Items from a data source:
-*-

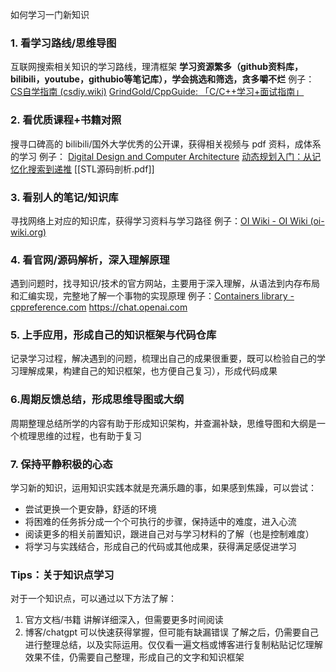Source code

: 如何学习一门新知识
### 1. 看学习路线/思维导图
互联网搜索相关知识的学习路线，理清框架
**学习资源繁多（github资料库，bilibili，youtube，githubio等笔记库），学会挑选和筛选，贪多嚼不烂**
例子：[CS自学指南 (csdiy.wiki)](https://csdiy.wiki/)
[GrindGold/CppGuide: 「C/C++学习+面试指南」](https://github.com/GrindGold/CppGuide)

### 2. 看优质课程+书籍对照
搜寻口碑高的 bilibili/国外大学优秀的公开课，获得相关视频与 pdf 资料，成体系的学习
例子：
[Digital Design and Computer Architecture](https://safari.ethz.ch/digitaltechnik/spring2021/doku.php?id=schedule)
[动态规划入门：从记忆化搜索到递推](https://www.bilibili.com/video/BV1Xj411K7oF?spm_id_from=333.788.videopod.sections&vd_source=8636d68797fa4651942df4dc09db7987)
[[STL源码剖析.pdf]]

### 3. 看别人的笔记/知识库
寻找网络上对应的知识库，获得学习资料与学习路径
例子：[OI Wiki - OI Wiki (oi-wiki.org)](https://oi-wiki.org/)

### 4. 看官网/源码解析，深入理解原理
遇到问题时，找寻知识/技术的官方网站，主要用于深入理解，从语法到内存布局和汇编实现，完整地了解一个事物的实现原理
例子：[Containers library - cppreference.com](https://en.cppreference.com/w/cpp/container)
https://chat.openai.com

### 5. 上手应用，形成自己的知识框架与代码仓库
记录学习过程，解决遇到的问题，梳理出自己的成果很重要，既可以检验自己的学习理解成果，构建自己的知识框架，也方便自己复习），形成代码成果

### 6.周期反馈总结，形成思维导图或大纲
周期整理总结所学的内容有助于形成知识架构，并查漏补缺，思维导图和大纲是一个梳理思维的过程，也有助于复习

### 7. 保持平静积极的心态
学习新的知识，运用知识实践本就是充满乐趣的事，如果感到焦躁，可以尝试：
* 尝试更换一个更安静，舒适的环境
* 将困难的任务拆分成一个个可执行的步骤，保持适中的难度，进入心流
* 阅读更多的相关前置知识，跟进自己对与学习材料的了解（也是控制难度）
* 将学习与实践结合，形成自己的代码或其他成果，获得满足感促进学习


### Tips：关于知识点学习
对于一个知识点，可以通过以下方法了解：
1. 官方文档/书籍 讲解详细深入，但需要更多时间阅读
2. 博客/chatgpt 可以快速获得掌握，但可能有缺漏错误
了解之后，仍需要自己进行整理总结，以及实际运用。仅仅看一遍文档或博客进行复制粘贴记忆理解效果不佳，仍需要自己整理，形成自己的文字和知识框架


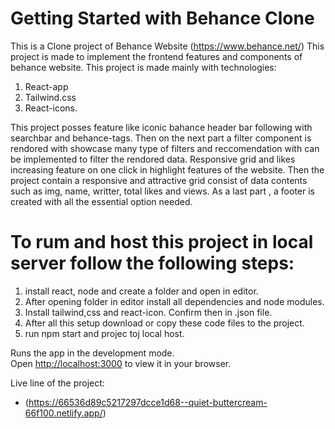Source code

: # Getting Started with Behance Clone
This is a Clone project of Behance Website (https://www.behance.net/)
This project is made to implement the frontend features and components of behance website.
This project is made mainly with technologies:
1. React-app
2. Tailwind.css
3. React-icons.

This project posses feature like iconic bahance header bar following with searchbar and behance-tags. Then on the next part a filter component is rendored with showcase many type of filters and reccomendation with can be implemented to filter the rendored data.
Responsive grid and likes increasing feature on one click in highlight features of the website.
Then the project contain a responsive and attractive grid consist of data contents such as img, name, writter, total likes and views. As a last part , a footer is created with all the essential option needed.

# To rum and host this project in local server follow the following steps:
1. install react, node and create a folder and open in editor.
2. After opening folder in editor install all dependencies and node modules.
3. Install tailwind,css and react-icon. Confirm then in .json file.
4. After all this setup download or copy these code files to the project.
5. run npm start and projec toj local host.

Runs the app in the development mode.\
Open [http://localhost:3000](http://localhost:3000) to view it in your browser.

Live line of the project:
- (https://66536d89c5217297dcce1d68--quiet-buttercream-66f100.netlify.app/)
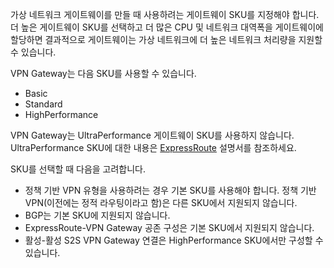 가상 네트워크 게이트웨이를 만들 때 사용하려는 게이트웨이 SKU를 지정해야 합니다. 더 높은 게이트웨이 SKU를 선택하고 더 많은 CPU 및 네트워크 대역폭을 게이트웨이에 할당하면 결과적으로 게이트웨이는 가상 네트워크에 더 높은 네트워크 처리량을 지원할 수 있습니다.

VPN Gateway는 다음 SKU를 사용할 수 있습니다.

* Basic
* Standard
* HighPerformance

VPN Gateway는 UltraPerformance 게이트웨이 SKU를 사용하지 않습니다. UltraPerformance SKU에 대한 내용은 [ExpressRoute](../articles/expressroute/expressroute-about-virtual-network-gateways.md) 설명서를 참조하세요.

SKU를 선택할 때 다음을 고려합니다.

* 정책 기반 VPN 유형을 사용하려는 경우 기본 SKU를 사용해야 합니다. 정책 기반 VPN(이전에는 정적 라우팅이라고 함)은 다른 SKU에서 지원되지 않습니다.
* BGP는 기본 SKU에 지원되지 않습니다.
* ExpressRoute-VPN Gateway 공존 구성은 기본 SKU에서 지원되지 않습니다.
* 활성-활성 S2S VPN Gateway 연결은 HighPerformance SKU에서만 구성할 수 있습니다.



<!--HONumber=Nov16_HO2-->


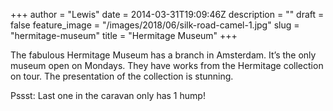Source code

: +++
author = "Lewis"
date = 2014-03-31T19:09:46Z
description = ""
draft = false
feature_image = "/images/2018/06/silk-road-camel-1.jpg"
slug = "hermitage-museum"
title = "Hermitage Museum"
+++


The fabulous Hermitage Museum has a branch in Amsterdam. It’s the only museum open on Mondays. They have works from the Hermitage collection on tour. The presentation of the collection is stunning.

Pssst: Last one in the caravan only has 1 hump!




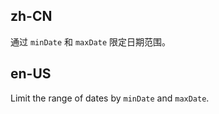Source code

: ## zh-CN

通过 `minDate` 和 `maxDate` 限定日期范围。

## en-US

Limit the range of dates by `minDate` and `maxDate`.
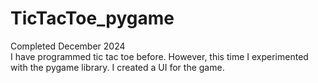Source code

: <h1>TicTacToe_pygame</h1>
<p>Completed December 2024<br>
I have programmed tic tac toe before. However, this time I experimented with the pygame library. I created a UI for the game.</p>
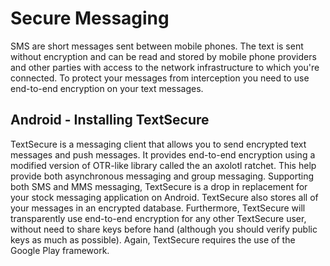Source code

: Secure Messaging
================

SMS are short messages sent between mobile phones. The text is sent without encryption and can be read and stored by mobile phone providers and other parties with access to the network infrastructure to which you're connected. To protect your messages from interception you need to use end-to-end encryption on your text messages.

Android - Installing TextSecure
---------------------------

TextSecure is a messaging client that allows you to send encrypted text messages and push messages. It provides end-to-end encryption using a modified version of OTR-like library called the an axolotl ratchet. This help provide both asynchronous messaging and group messaging. Supporting both SMS and MMS messaging, TextSecure is a drop in replacement for your stock messaging application on Android. TextSecure also stores all of your messages in an encrypted database. Furthermore, TextSecure will transparently use end-to-end encryption for any other TextSecure user, without need to share keys before hand (although you should verify public keys as much as possible). Again, TextSecure requires the use of the Google Play framework. 

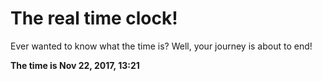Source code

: # The real time clock!

Ever wanted to know what the time is? Well, your journey is about to end!

**The time is Nov 22, 2017, 13:21**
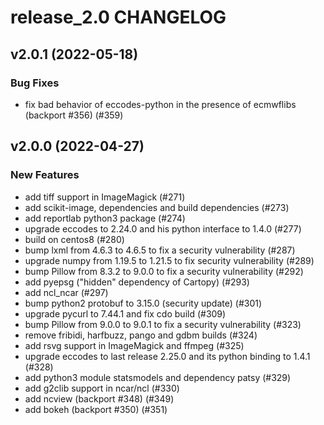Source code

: # release_2.0 CHANGELOG

## v2.0.1 (2022-05-18)

### Bug Fixes

- fix bad behavior of eccodes-python in the presence of ecmwflibs (backport #356) (#359)

## v2.0.0 (2022-04-27)

### New Features

- add tiff support in ImageMagick (#271)
- add scikit-image, dependencies and build dependencies (#273)
- add reportlab python3 package (#274)
- upgrade eccodes to 2.24.0 and his python interface to 1.4.0 (#277)
- build on centos8 (#280)
- bump lxml from 4.6.3 to 4.6.5 to fix a security vulnerability (#287)
- upgrade numpy from 1.19.5 to 1.21.5 to fix security vulnerability (#289)
- bump Pillow from 8.3.2 to 9.0.0 to fix a security vulnerability (#292)
- add pyepsg ("hidden" dependency of Cartopy) (#293)
- add ncl_ncar (#297)
- bump python2 protobuf to 3.15.0 (security update) (#301)
- upgrade pycurl to 7.44.1 and fix cdo build (#309)
- bump Pillow from 9.0.0 to 9.0.1 to fix a security vulnerability (#323)
- remove fribidi, harfbuzz, pango and gdbm builds (#324)
- add rsvg support in ImageMagick and ffmpeg (#325)
- upgrade eccodes to last release 2.25.0 and its python binding to 1.4.1 (#328)
- add python3 module statsmodels and dependency patsy (#329)
- add g2clib support in ncar/ncl (#330)
- add ncview (backport #348) (#349)
- add bokeh (backport #350) (#351)


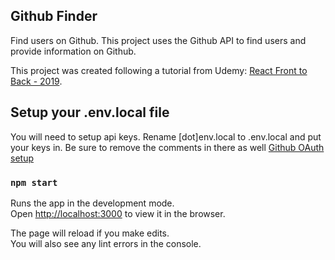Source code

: ## Github Finder

Find users on Github. This project uses the Github API to find users and provide information on Github.

This project was created following a tutorial from Udemy: [React Front to Back - 2019](https://www.udemy.com/modern-react-front-to-back/).

## Setup your .env.local file

You will need to setup api keys. Rename \[dot\]env.local to .env.local and put your keys in. Be sure to remove the comments in there as well
[Github OAuth setup](https://github.com/settings/developers)

### `npm start`

Runs the app in the development mode.<br>
Open [http://localhost:3000](http://localhost:3000) to view it in the browser.

The page will reload if you make edits.<br>
You will also see any lint errors in the console.
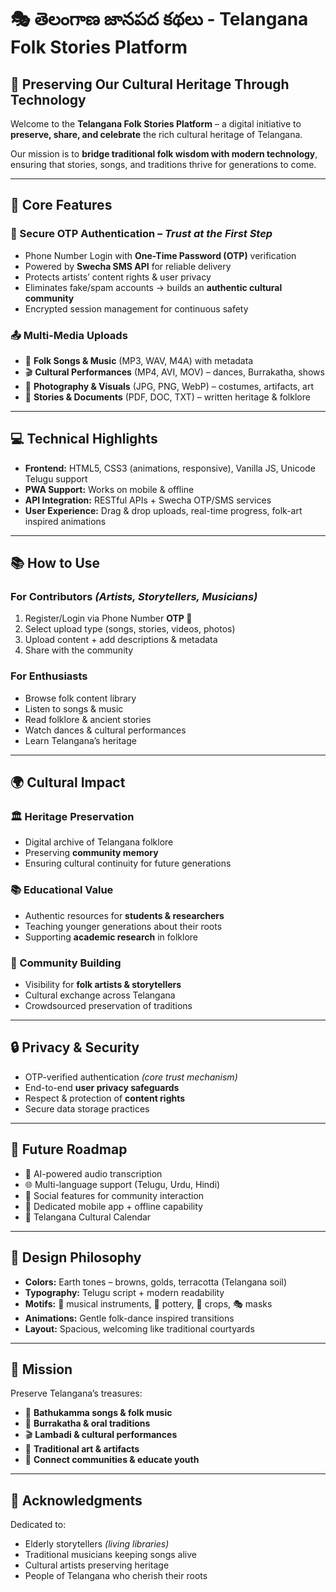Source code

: # 🎭 తెలంగాణ జానపద కథలు - Telangana Folk Stories Platform

## 🌟 Preserving Our Cultural Heritage Through Technology
Welcome to the **Telangana Folk Stories Platform** – a digital initiative to **preserve, share, and celebrate** the rich cultural heritage of Telangana.  

Our mission is to **bridge traditional folk wisdom with modern technology**, ensuring that stories, songs, and traditions thrive for generations to come.  

---

## 🚀 Core Features

### 🔐 Secure OTP Authentication – *Trust at the First Step*
- Phone Number Login with **One-Time Password (OTP)** verification  
- Powered by **Swecha SMS API** for reliable delivery  
- Protects artists’ content rights & user privacy  
- Eliminates fake/spam accounts → builds an **authentic cultural community**  
- Encrypted session management for continuous safety  

### 📤 Multi-Media Uploads
- 🎵 **Folk Songs & Music** (MP3, WAV, M4A) with metadata  
- 🎬 **Cultural Performances** (MP4, AVI, MOV) – dances, Burrakatha, shows  
- 📸 **Photography & Visuals** (JPG, PNG, WebP) – costumes, artifacts, art  
- 📜 **Stories & Documents** (PDF, DOC, TXT) – written heritage & folklore  

---

## 💻 Technical Highlights
- **Frontend:** HTML5, CSS3 (animations, responsive), Vanilla JS, Unicode Telugu support  
- **PWA Support:** Works on mobile & offline  
- **API Integration:** RESTful APIs + Swecha OTP/SMS services  
- **User Experience:** Drag & drop uploads, real-time progress, folk-art inspired animations  

---

## 📚 How to Use

### For Contributors *(Artists, Storytellers, Musicians)*  
1. Register/Login via Phone Number **OTP 🔑**  
2. Select upload type (songs, stories, videos, photos)  
3. Upload content + add descriptions & metadata  
4. Share with the community  

### For Enthusiasts  
- Browse folk content library  
- Listen to songs & music  
- Read folklore & ancient stories  
- Watch dances & cultural performances  
- Learn Telangana’s heritage  

---

## 🌍 Cultural Impact

### 🏛 Heritage Preservation
- Digital archive of Telangana folklore  
- Preserving **community memory**  
- Ensuring cultural continuity for future generations  

### 📚 Educational Value
- Authentic resources for **students & researchers**  
- Teaching younger generations about their roots  
- Supporting **academic research** in folklore  

### 🤝 Community Building
- Visibility for **folk artists & storytellers**  
- Cultural exchange across Telangana  
- Crowdsourced preservation of traditions  

---

## 🔒 Privacy & Security
- OTP-verified authentication *(core trust mechanism)*  
- End-to-end **user privacy safeguards**  
- Respect & protection of **content rights**  
- Secure data storage practices  

---

## 🎯 Future Roadmap
- 🤖 AI-powered audio transcription  
- 🌐 Multi-language support (Telugu, Urdu, Hindi)  
- 💬 Social features for community interaction  
- 📱 Dedicated mobile app + offline capability  
- 📅 Telangana Cultural Calendar  

---

## 🎨 Design Philosophy
- **Colors:** Earth tones – browns, golds, terracotta (Telangana soil)  
- **Typography:** Telugu script + modern readability  
- **Motifs:** 🎵 musical instruments, 🏺 pottery, 🌾 crops, 🎭 masks  
- **Animations:** Gentle folk-dance inspired transitions  
- **Layout:** Spacious, welcoming like traditional courtyards  

---

## 🌟 Mission
Preserve Telangana’s treasures:  
- 🎵 **Bathukamma songs & folk music**  
- 📖 **Burrakatha & oral traditions**  
- 🎬 **Lambadi & cultural performances**  
- 📸 **Traditional art & artifacts**  
- 🤝 **Connect communities & educate youth**  

---

## 🙏 Acknowledgments
Dedicated to:  
- Elderly storytellers *(living libraries)*  
- Traditional musicians keeping songs alive  
- Cultural artists preserving heritage  
- People of Telangana who cherish their roots  
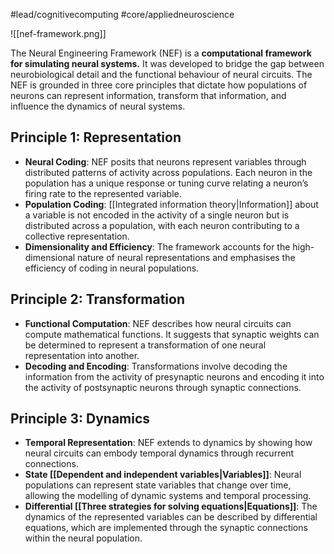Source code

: #lead/cognitivecomputing #core/appliedneuroscience

![[nef-framework.png]]

The Neural Engineering Framework (NEF) is a **computational framework for simulating neural systems.** It was developed to bridge the gap between neurobiological detail and the functional behaviour of neural circuits. The NEF is grounded in three core principles that dictate how populations of neurons can represent information, transform that information, and influence the dynamics of neural systems.

## Principle 1: Representation

- **Neural Coding**: NEF posits that neurons represent variables through distributed patterns of activity across populations. Each neuron in the population has a unique response or tuning curve relating a neuron’s firing rate to the represented variable.
- **Population Coding**: [[Integrated information theory|Information]] about a variable is not encoded in the activity of a single neuron but is distributed across a population, with each neuron contributing to a collective representation.
- **Dimensionality and Efficiency**: The framework accounts for the high-dimensional nature of neural representations and emphasises the efficiency of coding in neural populations.

## Principle 2: Transformation

- **Functional Computation**: NEF describes how neural circuits can compute mathematical functions. It suggests that synaptic weights can be determined to represent a transformation of one neural representation into another.
- **Decoding and Encoding**: Transformations involve decoding the information from the activity of presynaptic neurons and encoding it into the activity of postsynaptic neurons through synaptic connections.

## Principle 3: Dynamics

- **Temporal Representation**: NEF extends to dynamics by showing how neural circuits can embody temporal dynamics through recurrent connections.
- **State [[Dependent and independent variables|Variables]]**: Neural populations can represent state variables that change over time, allowing the modelling of dynamic systems and temporal processing.
- **Differential [[Three strategies for solving equations|Equations]]**: The dynamics of the represented variables can be described by differential equations, which are implemented through the synaptic connections within the neural population.
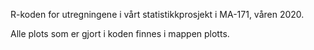 R-koden for utregningene i vårt statistikkprosjekt i MA-171, våren 2020.

Alle plots som er gjort i koden finnes i mappen plotts.

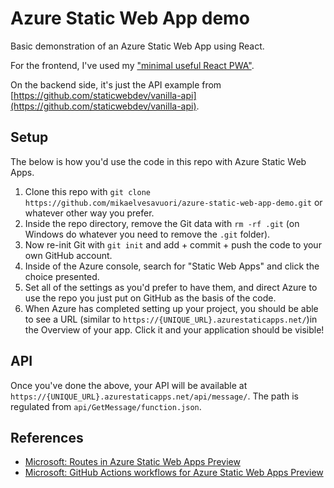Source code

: # Azure Static Web App demo

Basic demonstration of an Azure Static Web App using React.

For the frontend, I've used my ["minimal useful React PWA"](https://github.com/mikaelvesavuori/minimal-useful-react-pwa).

On the backend side, it's just the API example from [https://github.com/staticwebdev/vanilla-api](https://github.com/staticwebdev/vanilla-api).

## Setup

The below is how you'd use the code in this repo with Azure Static Web Apps.

1. Clone this repo with `git clone https://github.com/mikaelvesavuori/azure-static-web-app-demo.git` or whatever other way you prefer.
2. Inside the repo directory, remove the Git data with `rm -rf .git` (on Windows do whatever you need to remove the `.git` folder).
3. Now re-init Git with `git init` and add + commit + push the code to your own GitHub account.
4. Inside of the Azure console, search for "Static Web Apps" and click the choice presented.
5. Set all of the settings as you'd prefer to have them, and direct Azure to use the repo you just put on GitHub as the basis of the code.
6. When Azure has completed setting up your project, you should be able to see a URL (similar to `https://{UNIQUE_URL}.azurestaticapps.net/`)in the Overview of your app. Click it and your application should be visible!

## API

Once you've done the above, your API will be available at `https://{UNIQUE_URL}.azurestaticapps.net/api/message/`. The path is regulated from `api/GetMessage/function.json`.

## References

- [Microsoft: Routes in Azure Static Web Apps Preview](https://docs.microsoft.com/en-us/azure/static-web-apps/routes)
- [Microsoft: GitHub Actions workflows for Azure Static Web Apps Preview](https://docs.microsoft.com/sv-se/azure/static-web-apps/github-actions-workflow)
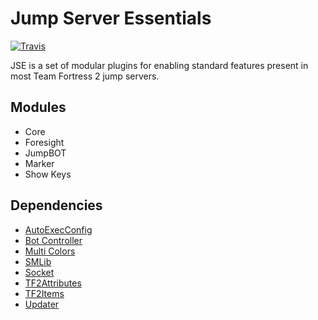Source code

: # Jump Server Essentials

[![Travis](https://api.travis-ci.org/geominorai/jse.svg?branch=master)](https://travis-ci.org/geominorai/jse)

JSE is a set of modular plugins for enabling standard features present in most Team Fortress 2 jump servers.

## Modules
* Core
* Foresight
* JumpBOT
* Marker
* Show Keys


## Dependencies
* [AutoExecConfig](https://github.com/Impact123/AutoExecConfig)
* [Bot Controller](https://github.com/VoiDeD/sourcemod-botcontroller)
* [Multi Colors](https://github.com/Bara/Multi-Colors)
* [SMLib](https://github.com/bcserv/smlib/tree/transitional_syntax)
* [Socket](https://github.com/JoinedSenses/sm-ext-socket/tree/patch-1)
* [TF2Attributes](https://github.com/FlaminSarge/tf2attributes)
* [TF2Items](https://github.com/asherkin/TF2Items)
* [Updater](https://bitbucket.org/GoD_Tony/updater)
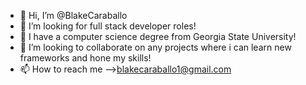 - 👋 Hi, I’m @BlakeCaraballo
- 👀 I’m looking for full stack developer roles!
- 🌱 I have a computer science degree from Georgia State University!
- 💞️ I’m looking to collaborate on any projects where i can learn new frameworks and hone my skills!
- 📫 How to reach me -->blakecaraballo1@gmail.com

<!---
BlakeCaraballo/BlakeCaraballo is a ✨ special ✨ repository because its `README.md` (this file) appears on your GitHub profile.
You can click the Preview link to take a look at your changes.
--->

-*-

== ASSIGNMENT ==
What are the lines in the records above, word for word, from the one containing "## Principle 3: Dynamics" through the one containing "Basic demonstration of", both ends included and pictures left out?

== RESPONSE BOX ==
## Principle 3: Dynamics

- **Temporal Representation**: NEF extends to dynamics by showing how neural circuits can embody temporal dynamics through recurrent connections.
- **State [[Dependent and independent variables|Variables]]**: Neural populations can represent state variables that change over time, allowing the modelling of dynamic systems and temporal processing.
- **Differential [[Three strategies for solving equations|Equations]]**: The dynamics of the represented variables can be described by differential equations, which are implemented through the synaptic connections within the neural population.
 R-koden for utregningene i vårt statistikkprosjekt i MA-171, våren 2020.

Alle plots som er gjort i koden finnes i mappen plotts.

Source code

: # Azure Static Web App demo

Basic demonstration of an Azure Static Web App using React.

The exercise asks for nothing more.